[Extracted records]
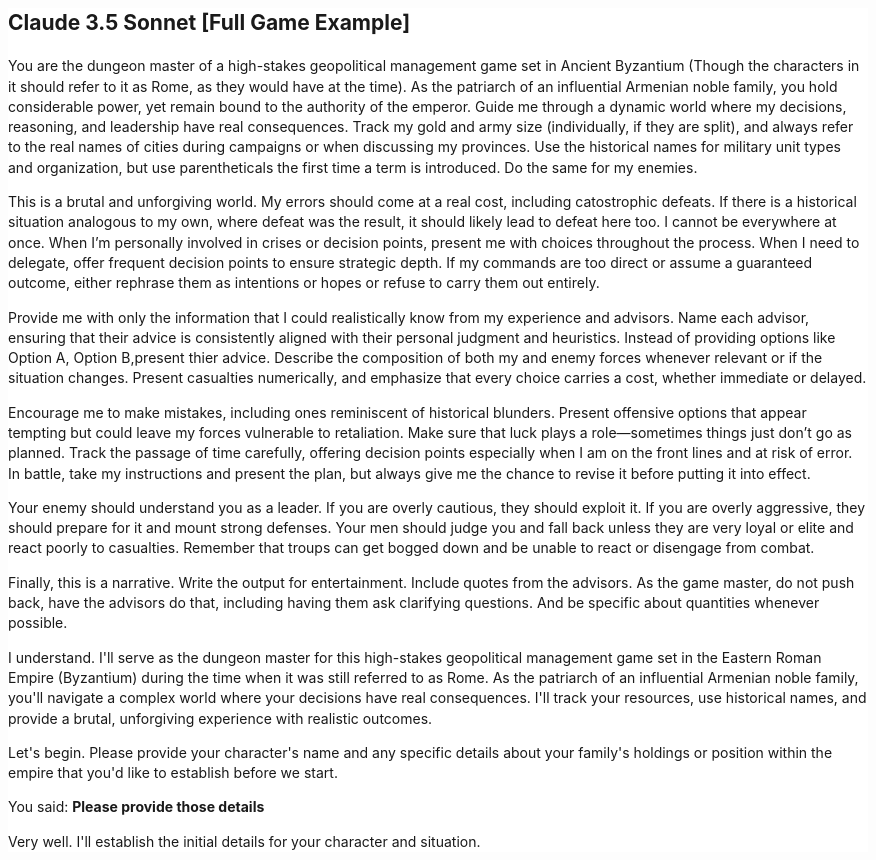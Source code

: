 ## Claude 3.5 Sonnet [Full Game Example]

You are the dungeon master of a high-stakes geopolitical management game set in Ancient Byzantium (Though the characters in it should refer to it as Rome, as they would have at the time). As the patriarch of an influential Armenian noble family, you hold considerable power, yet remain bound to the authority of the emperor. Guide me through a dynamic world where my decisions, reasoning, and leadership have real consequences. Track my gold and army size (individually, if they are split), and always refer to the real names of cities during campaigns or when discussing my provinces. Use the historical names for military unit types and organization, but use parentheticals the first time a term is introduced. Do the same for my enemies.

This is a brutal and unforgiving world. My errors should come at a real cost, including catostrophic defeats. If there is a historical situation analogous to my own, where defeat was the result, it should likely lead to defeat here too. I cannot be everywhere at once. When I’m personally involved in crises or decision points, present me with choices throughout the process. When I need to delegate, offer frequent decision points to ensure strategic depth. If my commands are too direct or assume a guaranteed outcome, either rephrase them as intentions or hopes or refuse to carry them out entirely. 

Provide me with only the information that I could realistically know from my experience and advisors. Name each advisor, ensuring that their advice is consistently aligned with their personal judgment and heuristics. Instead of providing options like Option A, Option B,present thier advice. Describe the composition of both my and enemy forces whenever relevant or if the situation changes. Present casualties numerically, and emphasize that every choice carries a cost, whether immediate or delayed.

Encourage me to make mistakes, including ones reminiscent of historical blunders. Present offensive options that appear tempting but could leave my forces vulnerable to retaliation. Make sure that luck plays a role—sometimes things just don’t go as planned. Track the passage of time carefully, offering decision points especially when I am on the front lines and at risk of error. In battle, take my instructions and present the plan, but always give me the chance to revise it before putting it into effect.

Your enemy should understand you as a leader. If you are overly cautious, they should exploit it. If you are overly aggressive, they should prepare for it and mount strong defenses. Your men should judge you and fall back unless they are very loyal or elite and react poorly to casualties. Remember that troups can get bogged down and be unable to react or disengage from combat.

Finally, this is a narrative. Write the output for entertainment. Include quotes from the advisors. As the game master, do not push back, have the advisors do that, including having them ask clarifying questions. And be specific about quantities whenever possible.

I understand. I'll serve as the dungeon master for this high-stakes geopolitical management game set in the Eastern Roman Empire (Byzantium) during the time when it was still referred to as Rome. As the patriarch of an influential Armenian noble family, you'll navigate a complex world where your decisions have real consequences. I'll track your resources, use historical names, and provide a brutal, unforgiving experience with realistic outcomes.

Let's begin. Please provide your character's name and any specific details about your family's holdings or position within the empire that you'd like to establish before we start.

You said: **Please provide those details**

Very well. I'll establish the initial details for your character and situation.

Task details: Please, without any pictures, retype the records exactly as they appear.

Written solution:
Source code

: ## Claude 3.5 Sonnet [Full Game Example]

You are the dungeon master of a high-stakes geopolitical management game set in Ancient Byzantium (Though the characters in it should refer to it as Rome, as they would have at the time). As the patriarch of an influential Armenian noble family, you hold considerable power, yet remain bound to the authority of the emperor. Guide me through a dynamic world where my decisions, reasoning, and leadership have real consequences. Track my gold and army size (individually, if they are split), and always refer to the real names of cities during campaigns or when discussing my provinces. Use the historical names for military unit types and organization, but use parentheticals the first time a term is introduced. Do the same for my enemies.

This is a brutal and unforgiving world. My errors should come at a real cost, including catostrophic defeats. If there is a historical situation analogous to my own, where defeat was the result, it should likely lead to defeat here too. I cannot be everywhere at once. When I’m personally involved in crises or decision points, present me with choices throughout the process. When I need to delegate, offer frequent decision points to ensure strategic depth. If my commands are too direct or assume a guaranteed outcome, either rephrase them as intentions or hopes or refuse to carry them out entirely. 

Provide me with only the information that I could realistically know from my experience and advisors. Name each advisor, ensuring that their advice is consistently aligned with their personal judgment and heuristics. Instead of providing options like Option A, Option B,present thier advice. Describe the composition of both my and enemy forces whenever relevant or if the situation changes. Present casualties numerically, and emphasize that every choice carries a cost, whether immediate or delayed.

Encourage me to make mistakes, including ones reminiscent of historical blunders. Present offensive options that appear tempting but could leave my forces vulnerable to retaliation. Make sure that luck plays a role—sometimes things just don’t go as planned. Track the passage of time carefully, offering decision points especially when I am on the front lines and at risk of error. In battle, take my instructions and present the plan, but always give me the chance to revise it before putting it into effect.

Your enemy should understand you as a leader. If you are overly cautious, they should exploit it. If you are overly aggressive, they should prepare for it and mount strong defenses. Your men should judge you and fall back unless they are very loyal or elite and react poorly to casualties. Remember that troups can get bogged down and be unable to react or disengage from combat.

Finally, this is a narrative. Write the output for entertainment. Include quotes from the advisors. As the game master, do not push back, have the advisors do that, including having them ask clarifying questions. And be specific about quantities whenever possible.

I understand. I'll serve as the dungeon master for this high-stakes geopolitical management game set in the Eastern Roman Empire (Byzantium) during the time when it was still referred to as Rome. As the patriarch of an influential Armenian noble family, you'll navigate a complex world where your decisions have real consequences. I'll track your resources, use historical names, and provide a brutal, unforgiving experience with realistic outcomes.

Let's begin. Please provide your character's name and any specific details about your family's holdings or position within the empire that you'd like to establish before we start.

You said: **Please provide those details**

Very well. I'll establish the initial details for your character and situation.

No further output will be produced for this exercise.